DIRECTIONS =
Output every entry exactly, without any pictures.
------ DATA SUPPLIED
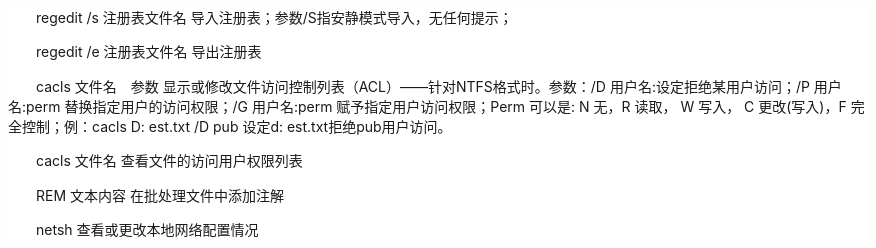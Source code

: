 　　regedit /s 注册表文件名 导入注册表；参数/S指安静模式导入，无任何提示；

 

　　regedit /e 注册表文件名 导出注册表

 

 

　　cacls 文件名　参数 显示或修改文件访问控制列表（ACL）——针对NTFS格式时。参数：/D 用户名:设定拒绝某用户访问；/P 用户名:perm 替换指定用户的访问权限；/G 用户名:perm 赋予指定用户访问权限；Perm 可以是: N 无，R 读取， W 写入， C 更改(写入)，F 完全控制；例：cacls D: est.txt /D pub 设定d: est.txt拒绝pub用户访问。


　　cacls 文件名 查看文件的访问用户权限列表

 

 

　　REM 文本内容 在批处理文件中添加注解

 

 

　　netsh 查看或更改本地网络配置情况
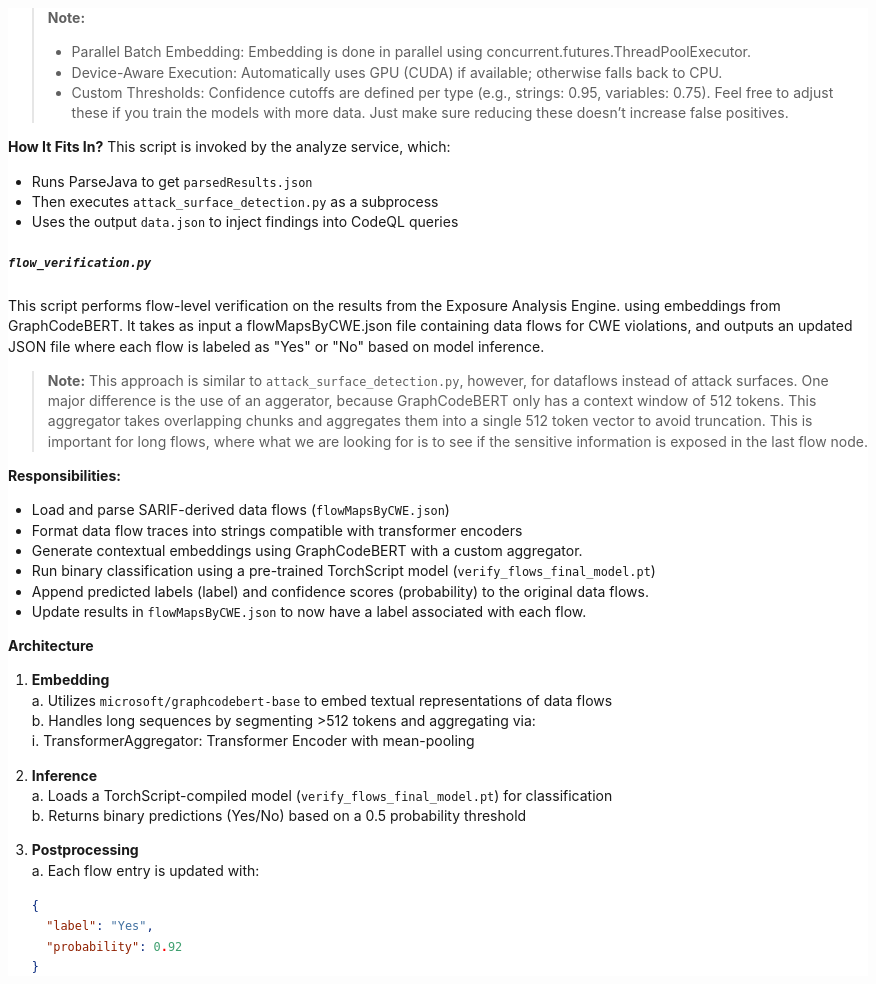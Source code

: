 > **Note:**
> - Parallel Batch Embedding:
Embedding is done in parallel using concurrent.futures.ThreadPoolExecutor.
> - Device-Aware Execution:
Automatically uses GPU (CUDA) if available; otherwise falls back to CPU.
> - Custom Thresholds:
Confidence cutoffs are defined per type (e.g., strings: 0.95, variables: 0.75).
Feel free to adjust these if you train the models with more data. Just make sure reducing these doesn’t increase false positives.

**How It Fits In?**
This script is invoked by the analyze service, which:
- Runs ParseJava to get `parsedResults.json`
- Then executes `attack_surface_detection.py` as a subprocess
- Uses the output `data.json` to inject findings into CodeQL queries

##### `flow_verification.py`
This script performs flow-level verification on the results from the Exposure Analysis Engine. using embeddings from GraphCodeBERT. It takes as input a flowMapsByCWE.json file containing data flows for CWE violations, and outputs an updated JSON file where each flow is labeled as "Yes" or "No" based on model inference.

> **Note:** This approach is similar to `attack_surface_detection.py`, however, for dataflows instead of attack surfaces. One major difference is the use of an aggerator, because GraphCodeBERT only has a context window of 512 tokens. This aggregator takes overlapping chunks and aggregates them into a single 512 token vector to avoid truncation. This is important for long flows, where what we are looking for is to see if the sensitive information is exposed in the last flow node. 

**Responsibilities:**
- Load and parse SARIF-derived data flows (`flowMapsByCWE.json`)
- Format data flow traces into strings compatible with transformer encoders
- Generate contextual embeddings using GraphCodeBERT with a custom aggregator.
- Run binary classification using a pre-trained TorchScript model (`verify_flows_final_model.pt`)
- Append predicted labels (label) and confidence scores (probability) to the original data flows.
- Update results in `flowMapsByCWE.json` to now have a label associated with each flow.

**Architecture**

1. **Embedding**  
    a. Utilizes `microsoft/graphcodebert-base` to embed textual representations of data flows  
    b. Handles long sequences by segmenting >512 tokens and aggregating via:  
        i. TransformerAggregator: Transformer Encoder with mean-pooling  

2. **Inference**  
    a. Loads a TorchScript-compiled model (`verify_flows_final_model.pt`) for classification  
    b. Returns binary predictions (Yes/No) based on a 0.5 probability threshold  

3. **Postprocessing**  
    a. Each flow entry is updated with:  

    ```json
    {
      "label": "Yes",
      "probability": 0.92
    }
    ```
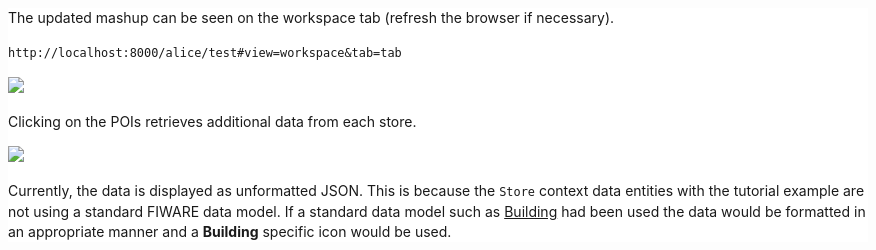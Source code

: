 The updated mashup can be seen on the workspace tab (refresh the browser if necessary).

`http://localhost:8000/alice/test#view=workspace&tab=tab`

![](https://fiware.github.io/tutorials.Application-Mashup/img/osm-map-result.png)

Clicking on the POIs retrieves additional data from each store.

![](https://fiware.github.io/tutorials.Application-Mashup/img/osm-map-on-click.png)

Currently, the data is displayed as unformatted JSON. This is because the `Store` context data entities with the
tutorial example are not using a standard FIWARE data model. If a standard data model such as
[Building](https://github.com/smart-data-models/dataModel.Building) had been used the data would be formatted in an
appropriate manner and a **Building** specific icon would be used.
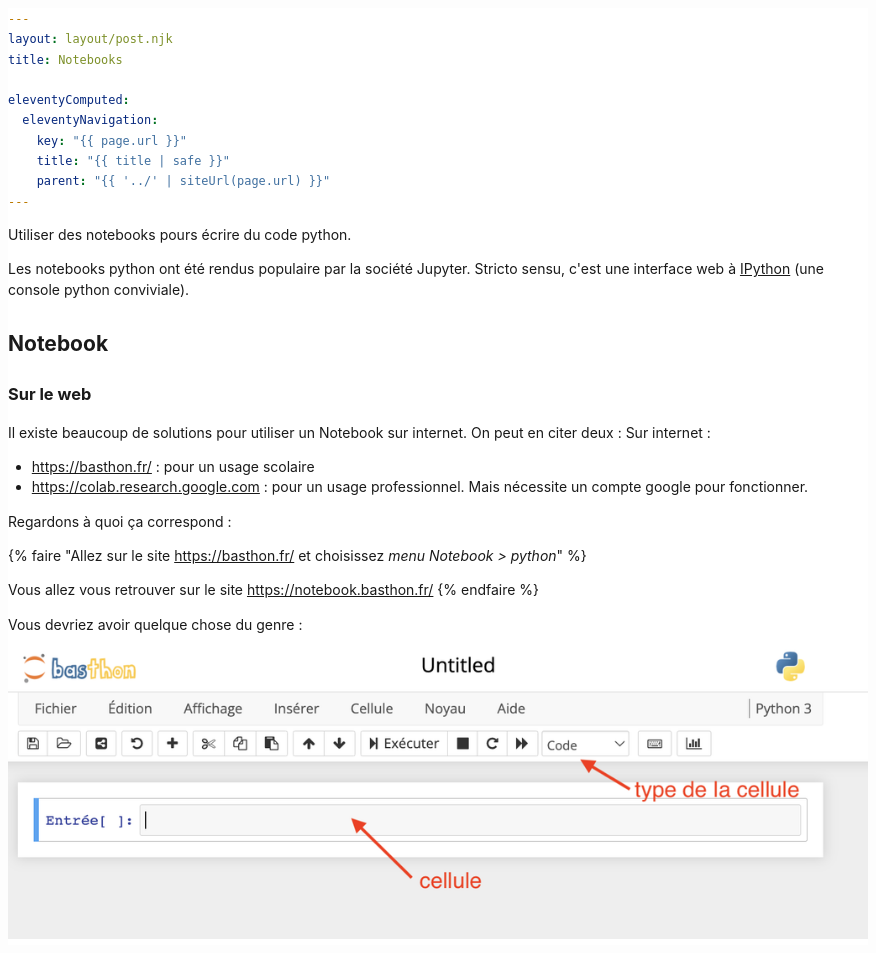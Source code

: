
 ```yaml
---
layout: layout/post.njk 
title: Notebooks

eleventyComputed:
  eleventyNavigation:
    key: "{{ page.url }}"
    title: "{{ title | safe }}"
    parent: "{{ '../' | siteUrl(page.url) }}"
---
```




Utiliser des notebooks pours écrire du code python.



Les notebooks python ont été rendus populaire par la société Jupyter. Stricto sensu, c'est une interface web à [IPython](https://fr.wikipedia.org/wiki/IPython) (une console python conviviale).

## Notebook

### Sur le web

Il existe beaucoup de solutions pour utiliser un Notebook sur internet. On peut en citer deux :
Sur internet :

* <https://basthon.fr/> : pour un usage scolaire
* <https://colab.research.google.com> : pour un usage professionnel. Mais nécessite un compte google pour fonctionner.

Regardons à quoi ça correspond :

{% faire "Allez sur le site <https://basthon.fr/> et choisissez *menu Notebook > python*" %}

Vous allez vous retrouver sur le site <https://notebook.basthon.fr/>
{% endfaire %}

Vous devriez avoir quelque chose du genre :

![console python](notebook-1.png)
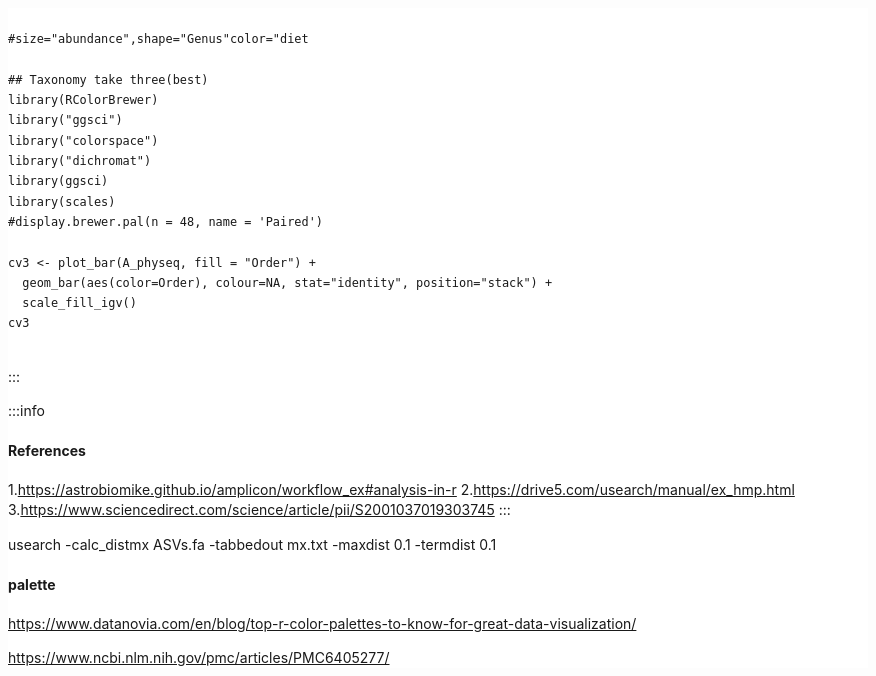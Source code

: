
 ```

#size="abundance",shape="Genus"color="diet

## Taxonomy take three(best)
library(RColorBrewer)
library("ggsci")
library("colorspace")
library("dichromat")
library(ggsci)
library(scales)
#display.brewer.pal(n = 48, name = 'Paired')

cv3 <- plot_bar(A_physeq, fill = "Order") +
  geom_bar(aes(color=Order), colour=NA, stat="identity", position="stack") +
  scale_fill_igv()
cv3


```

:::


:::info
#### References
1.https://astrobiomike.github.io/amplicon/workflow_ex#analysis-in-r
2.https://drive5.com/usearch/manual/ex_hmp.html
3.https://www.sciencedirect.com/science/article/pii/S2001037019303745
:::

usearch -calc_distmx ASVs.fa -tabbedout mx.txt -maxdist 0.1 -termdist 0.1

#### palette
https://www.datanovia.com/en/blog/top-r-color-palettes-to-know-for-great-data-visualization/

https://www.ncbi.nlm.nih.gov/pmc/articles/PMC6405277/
------------
WRITTEN ANSWER =
Source code

: 　　regedit /s 注册表文件名 导入注册表；参数/S指安静模式导入，无任何提示；

 

　　regedit /e 注册表文件名 导出注册表

 

 

　　cacls 文件名　参数 显示或修改文件访问控制列表（ACL）——针对NTFS格式时。参数：/D 用户名:设定拒绝某用户访问；/P 用户名:perm 替换指定用户的访问权限；/G 用户名:perm 赋予指定用户访问权限；Perm 可以是: N 无，R 读取， W 写入， C 更改(写入)，F 完全控制；例：cacls D: est.txt /D pub 设定d: est.txt拒绝pub用户访问。


　　cacls 文件名 查看文件的访问用户权限列表

 

 

　　REM 文本内容 在批处理文件中添加注解

 

 

　　netsh 查看或更改本地网络配置情况
Source code

: > **Note:**
> - Parallel Batch Embedding:
Embedding is done in parallel using concurrent.futures.ThreadPoolExecutor.
> - Device-Aware Execution:
Automatically uses GPU (CUDA) if available; otherwise falls back to CPU.
> - Custom Thresholds:
Confidence cutoffs are defined per type (e.g., strings: 0.95, variables: 0.75).
Feel free to adjust these if you train the models with more data. Just make sure reducing these doesn’t increase false positives.

**How It Fits In?**
This script is invoked by the analyze service, which:
- Runs ParseJava to get `parsedResults.json`
- Then executes `attack_surface_detection.py` as a subprocess
- Uses the output `data.json` to inject findings into CodeQL queries

##### `flow_verification.py`
This script performs flow-level verification on the results from the Exposure Analysis Engine. using embeddings from GraphCodeBERT. It takes as input a flowMapsByCWE.json file containing data flows for CWE violations, and outputs an updated JSON file where each flow is labeled as "Yes" or "No" based on model inference.

> **Note:** This approach is similar to `attack_surface_detection.py`, however, for dataflows instead of attack surfaces. One major difference is the use of an aggerator, because GraphCodeBERT only has a context window of 512 tokens. This aggregator takes overlapping chunks and aggregates them into a single 512 token vector to avoid truncation. This is important for long flows, where what we are looking for is to see if the sensitive information is exposed in the last flow node. 

**Responsibilities:**
- Load and parse SARIF-derived data flows (`flowMapsByCWE.json`)
- Format data flow traces into strings compatible with transformer encoders
- Generate contextual embeddings using GraphCodeBERT with a custom aggregator.
- Run binary classification using a pre-trained TorchScript model (`verify_flows_final_model.pt`)
- Append predicted labels (label) and confidence scores (probability) to the original data flows.
- Update results in `flowMapsByCWE.json` to now have a label associated with each flow.

**Architecture**

1. **Embedding**  
    a. Utilizes `microsoft/graphcodebert-base` to embed textual representations of data flows  
    b. Handles long sequences by segmenting >512 tokens and aggregating via:  
        i. TransformerAggregator: Transformer Encoder with mean-pooling  

2. **Inference**  
    a. Loads a TorchScript-compiled model (`verify_flows_final_model.pt`) for classification  
    b. Returns binary predictions (Yes/No) based on a 0.5 probability threshold  

3. **Postprocessing**  
    a. Each flow entry is updated with:  

    ```json
    {
      "label": "Yes",
      "probability": 0.92
    }
    ```
Source code

: The updated mashup can be seen on the workspace tab (refresh the browser if necessary).

`http://localhost:8000/alice/test#view=workspace&tab=tab`

![](https://fiware.github.io/tutorials.Application-Mashup/img/osm-map-result.png)

Clicking on the POIs retrieves additional data from each store.

![](https://fiware.github.io/tutorials.Application-Mashup/img/osm-map-on-click.png)

Currently, the data is displayed as unformatted JSON. This is because the `Store` context data entities with the
tutorial example are not using a standard FIWARE data model. If a standard data model such as
[Building](https://github.com/smart-data-models/dataModel.Building) had been used the data would be formatted in an
appropriate manner and a **Building** specific icon would be used.
Source code

:
 ```yaml
---
layout: layout/post.njk 
title: Notebooks

eleventyComputed:
  eleventyNavigation:
    key: "{{ page.url }}"
    title: "{{ title | safe }}"
    parent: "{{ '../' | siteUrl(page.url) }}"
---
```




Utiliser des notebooks pours écrire du code python.



Les notebooks python ont été rendus populaire par la société Jupyter. Stricto sensu, c'est une interface web à [IPython](https://fr.wikipedia.org/wiki/IPython) (une console python conviviale).

## Notebook

### Sur le web

Il existe beaucoup de solutions pour utiliser un Notebook sur internet. On peut en citer deux :
Sur internet :

* <https://basthon.fr/> : pour un usage scolaire
* <https://colab.research.google.com> : pour un usage professionnel. Mais nécessite un compte google pour fonctionner.

Regardons à quoi ça correspond :

{% faire "Allez sur le site <https://basthon.fr/> et choisissez *menu Notebook > python*" %}

Vous allez vous retrouver sur le site <https://notebook.basthon.fr/>
{% endfaire %}

Vous devriez avoir quelque chose du genre :

![console python](notebook-1.png)
Source code

:
 ```

#size="abundance",shape="Genus"color="diet

## Taxonomy take three(best)
library(RColorBrewer)
library("ggsci")
library("colorspace")
library("dichromat")
library(ggsci)
library(scales)
#display.brewer.pal(n = 48, name = 'Paired')

cv3 <- plot_bar(A_physeq, fill = "Order") +
  geom_bar(aes(color=Order), colour=NA, stat="identity", position="stack") +
  scale_fill_igv()
cv3


```

:::


:::info
#### References
1.https://astrobiomike.github.io/amplicon/workflow_ex#analysis-in-r
2.https://drive5.com/usearch/manual/ex_hmp.html
3.https://www.sciencedirect.com/science/article/pii/S2001037019303745
:::

usearch -calc_distmx ASVs.fa -tabbedout mx.txt -maxdist 0.1 -termdist 0.1

#### palette
https://www.datanovia.com/en/blog/top-r-color-palettes-to-know-for-great-data-visualization/

https://www.ncbi.nlm.nih.gov/pmc/articles/PMC6405277/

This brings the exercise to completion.